Young Korean investors: the system is not your friend.
Many young Koreans are walking away from the traditional formula of work, save and invest because that formula increasingly produces disappointing results. Housing prices remain detached from incomes, asset inflation has outpaced wage growth for years and financial security appears further away despite longer working hours. Under those conditions, the attraction of crypto, leverage and speculation becomes easy to understand.
The Korean stock market deserves far more skepticism than it receives. The KOSPI gained 76% in 2025, yet a substantial part of that rally emerged after the government introduced tax incentives encouraging investors to sell foreign holdings, repatriate capital and buy domestic equities. Investors were told a story about opportunity, while policymakers were pursuing currency stabilization, capital retention and support for an economy heavily dependent on a handful of chaebols.
The behavior surrounding the rally tells its own story. Margin debt has surged roughly 140% since early 2025. Investors in their 60s have dramatically increased borrowing to buy semiconductor stocks, younger workers openly discuss maximum leverage as a rational strategy and insurance policies are being cashed out to gain additional exposure to AI-related equities. When households begin dismantling long-term financial safeguards to chase market momentum, something deeper than optimism is taking place.

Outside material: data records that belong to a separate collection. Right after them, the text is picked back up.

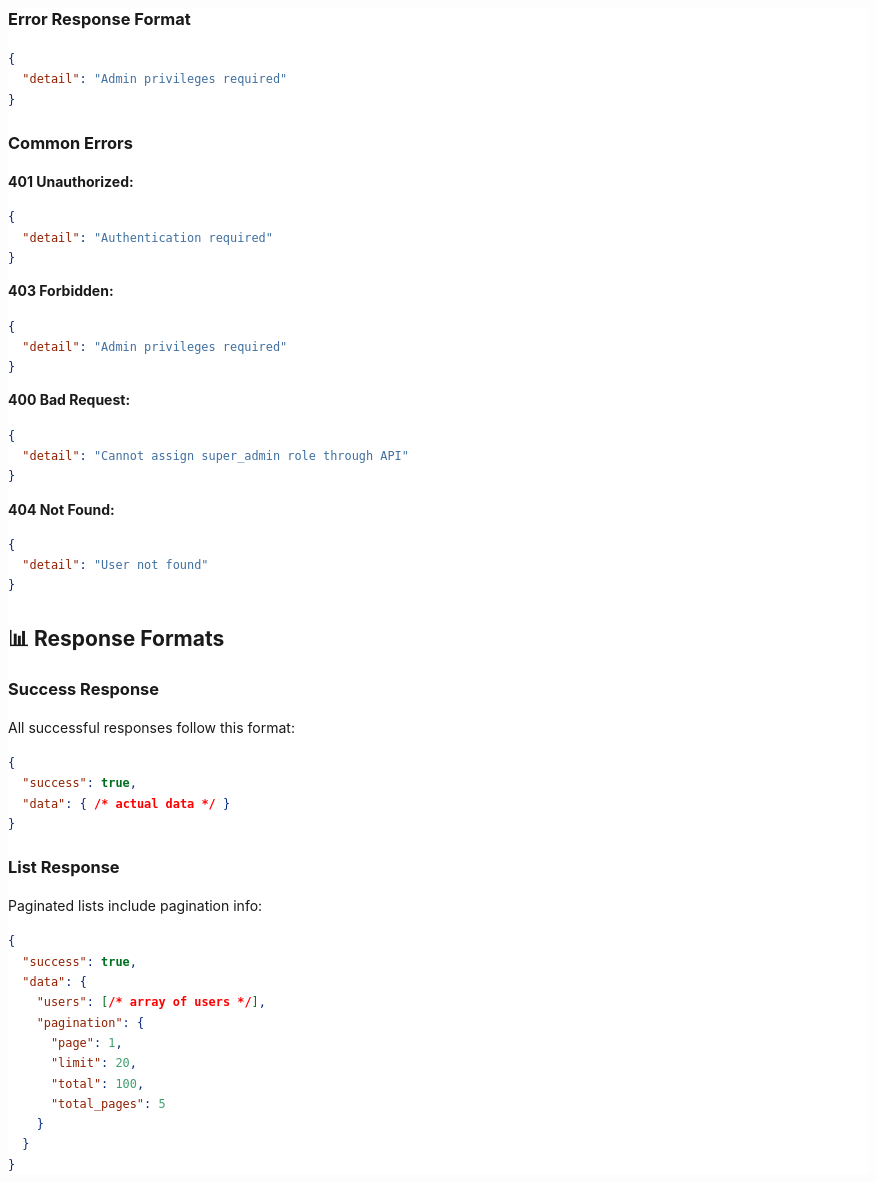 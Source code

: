 ### Error Response Format

```json
{
  "detail": "Admin privileges required"
}
```

### Common Errors

**401 Unauthorized:**
```json
{
  "detail": "Authentication required"
}
```

**403 Forbidden:**
```json
{
  "detail": "Admin privileges required"
}
```

**400 Bad Request:**
```json
{
  "detail": "Cannot assign super_admin role through API"
}
```

**404 Not Found:**
```json
{
  "detail": "User not found"
}
```

## 📊 Response Formats

### Success Response
All successful responses follow this format:
```json
{
  "success": true,
  "data": { /* actual data */ }
}
```

### List Response
Paginated lists include pagination info:
```json
{
  "success": true,
  "data": {
    "users": [/* array of users */],
    "pagination": {
      "page": 1,
      "limit": 20,
      "total": 100,
      "total_pages": 5
    }
  }
}
```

The structure of the market only amplifies those risks. The four largest chaebol groups account for roughly 41% of South Korea's GDP, while Samsung alone generates around one-fifth of national exports. Such concentration creates a market where corporate power, government policy and investor outcomes are tightly connected. Retail investors often believe they are allocating capital in a free market, yet much of their success depends on decisions made by institutions whose priorities extend far beyond shareholder returns.
South Korea's demographic reality adds another layer of concern. The country has the world's lowest birth rate, one of the fastest-aging populations and a shrinking workforce. Financial losses delay retirement, increase dependence on wages and reduce personal bargaining power. Every destroyed savings account represents additional years of labor that must be supplied later.
For that reason, I would rather own Bitcoin. Because Bitcoin gets you outside that system. Bitcoin does not depend on chaebol interests, political objectives, capital-repatriation campaigns or regulatory efforts to direct household savings. Its supply remains fixed, its rules remain transparent and participation is voluntary rather than policy-driven.
The more I study financial history, the more I prefer systems governed by predetermined rules over systems governed by incentives. Bitcoin belongs to the first category and the Korean stock market increasingly belongs to the second.